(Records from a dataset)

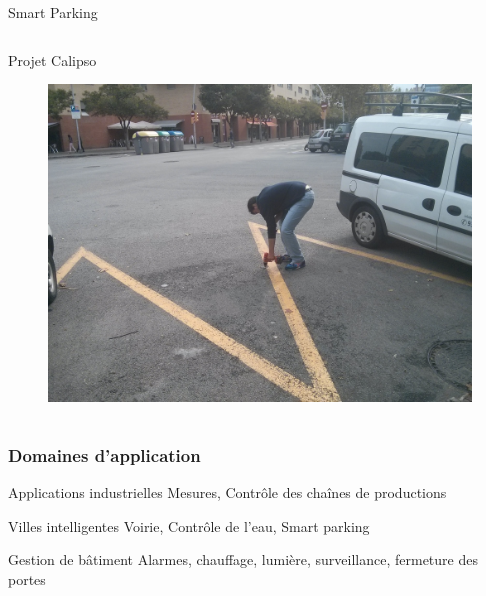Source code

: \begin{frame}{Smart Parking}
\begin{columns}
\begin{column}{0.48\textwidth}
\begin{alertblock}{Projet Calipso}
\begin{itemize}
          \end{itemize}
        \end{alertblock}
        \begin{figure}
          \centering
          \includegraphics[width=.7\textwidth]{figures/installation_smart_parking.jpg}
        \end{figure}
      \end{column}
  \end{columns}
\end{frame}

\begin{frame}\frametitle{Domaines d'application}

    \begin{block}{Applications industrielles}
      Mesures, Contrôle des chaînes de productions
    \end{block}
  
    \begin{block}{Villes intelligentes}
      Voirie, Contrôle de l'eau, Smart parking
    \end{block}
  
    \begin{block}{Gestion de bâtiment}
      Alarmes, chauffage, lumière, surveillance, fermeture des portes
    \end{block}
  

  
\end{frame}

» Prompt:
Each line of the records with the word "Contrôle" in it is to be copied.

» Solution:
      Mesures, Contrôle des chaînes de productions
      Voirie, Contrôle de l'eau, Smart parking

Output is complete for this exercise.